2) Space to move around. I am very keen on movement in my workshops. Even a little bit is good. Even if it just to go and write something down on a flip chart, or to swap places with someone. If there is space for break out groups, and to get people mixing up and moving around then I am very happy.
TOP TIP: Most venues will have a maximum capacity for the room ie the number of people they will allow in that room. However that number may only be possible with a given room layout (the way the tables and chairs are arranged). Always ask about this.
3) Furniture. This follows on from 2. I like to be able to be creative with the space I am using and it’s much better if the tables aren’t bolted down (or more likely bolted to each other), too heavy to move or not the right quantity for what I need (too many is as bad as too few). Chairs tend to be less problematic but equally it’s much better if they are not too heavy to move, too comfy (remember I like movement!) or in fact just too many. I have done many workshops sitting on cushions on the floor – there is nothing that says you have to have chairs and tables!
TOP TIP: Check how many tables and chairs are available and what type they are and ask for them to be set up the way you want them prior to the workshop.
4) Acoustics. While it is not always possible to block out external distractions such as traffic (or geese) it really helps if the acoustics inside the room are good. If you are delivering a participatory and engaging workshop (the best kind!) with movement, hopefully a lot of discussion and potentially even some laughter, a room with a lot of echo can really make your ears ring.
TOP TIP: Visit the venue beforehand and make some noise to see what it sounds like.
5) Lighting. Good natural light is brilliant for workshops, strip lights or poor lighting in general is not. Especially when you are writing things down, and reading things from a distance, bad light can be a real headache (literally).
TOP TIP: Check the lights actually work!
6) Accessibility. There is no real excuse these days for us not to think about this. If you have someone will additional physical needs attending your workshop they need to be able to comfortably get into the building and the room you are in. If they can’t then you will look stupid to say the least.
TOP TIP: Ask the venue about accessibility and what help is available if needed. Remember accessibility does not just stop at physical needs…..
7) Outside space. Is there any? Depending on the weather it’s often nice to be able to get outside when you are doing a workshop, even if it’s just for a short while. Even better if you are able to actually do some of your workshop outside.
TOP TIP: If there isn’t much outside space, check out what there is available so you can let participants know where they can grab some fresh air.
8) Parking. This will be an important question for all your participants – is there somewhere to park? Even if this is only on street parking, make sure you have thought about where people can go. You don’t want participants to be late because they have spent hours trying to park.

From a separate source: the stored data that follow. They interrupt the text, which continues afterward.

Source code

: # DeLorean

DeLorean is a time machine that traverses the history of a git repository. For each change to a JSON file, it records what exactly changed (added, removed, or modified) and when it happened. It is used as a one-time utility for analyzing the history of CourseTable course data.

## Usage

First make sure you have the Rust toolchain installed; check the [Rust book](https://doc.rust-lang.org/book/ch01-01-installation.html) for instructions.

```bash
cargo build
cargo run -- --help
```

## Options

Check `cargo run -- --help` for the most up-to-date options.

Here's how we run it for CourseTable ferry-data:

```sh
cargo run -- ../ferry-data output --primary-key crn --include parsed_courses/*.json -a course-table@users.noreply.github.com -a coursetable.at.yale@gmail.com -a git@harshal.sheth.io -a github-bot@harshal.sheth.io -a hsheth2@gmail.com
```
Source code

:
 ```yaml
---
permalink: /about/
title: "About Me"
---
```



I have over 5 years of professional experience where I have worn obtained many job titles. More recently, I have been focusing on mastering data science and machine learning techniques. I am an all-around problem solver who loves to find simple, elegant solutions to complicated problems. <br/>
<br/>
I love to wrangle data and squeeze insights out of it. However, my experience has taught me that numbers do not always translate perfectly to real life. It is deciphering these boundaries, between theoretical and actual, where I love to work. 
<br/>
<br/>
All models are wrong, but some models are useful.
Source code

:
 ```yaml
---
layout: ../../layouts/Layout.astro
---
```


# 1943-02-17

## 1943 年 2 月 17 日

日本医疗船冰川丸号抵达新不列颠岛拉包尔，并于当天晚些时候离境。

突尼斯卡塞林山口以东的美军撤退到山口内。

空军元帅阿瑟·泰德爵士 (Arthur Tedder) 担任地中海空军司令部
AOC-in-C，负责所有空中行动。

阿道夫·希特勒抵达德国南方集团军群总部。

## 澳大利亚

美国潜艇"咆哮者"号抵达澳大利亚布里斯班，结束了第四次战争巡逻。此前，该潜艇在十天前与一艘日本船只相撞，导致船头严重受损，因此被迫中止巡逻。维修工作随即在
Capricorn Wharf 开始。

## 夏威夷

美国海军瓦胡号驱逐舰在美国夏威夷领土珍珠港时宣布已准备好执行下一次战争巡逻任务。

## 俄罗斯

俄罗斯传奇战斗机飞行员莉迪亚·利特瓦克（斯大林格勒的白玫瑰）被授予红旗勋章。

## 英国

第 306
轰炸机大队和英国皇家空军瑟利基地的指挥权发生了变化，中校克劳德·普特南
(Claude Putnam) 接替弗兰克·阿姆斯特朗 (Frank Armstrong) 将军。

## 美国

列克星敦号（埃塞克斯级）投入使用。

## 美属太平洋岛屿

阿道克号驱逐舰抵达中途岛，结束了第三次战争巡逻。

TOP TIP: Check the nearest cycle racks, bus stops and train stations too – not everyone will come by car.
9) Those little extras. Sometimes a venue may have brilliant facilities and a wonderful light airy room with fabulous walls. But it might still look a bit dull. You can always take some things to brighten things up, for example flowers for the tables, table cloths or pictures for the walls.
TOP TIP: If you are bringing extra things into the venue, see if you can make use of them in some way within your workshop, even if they are just a talking point.
Choosing the right venue can be time consuming, but it is important to dedicate some energy to thinking about it. You don’t want too many surprises, you want things to run as smoothly as possible. You want your physical space to be appropriate both for both you and your participants. Good planning and preparation are vital for a good workshop and finding a good venue is a part of that.
What are your own workshop venue tips?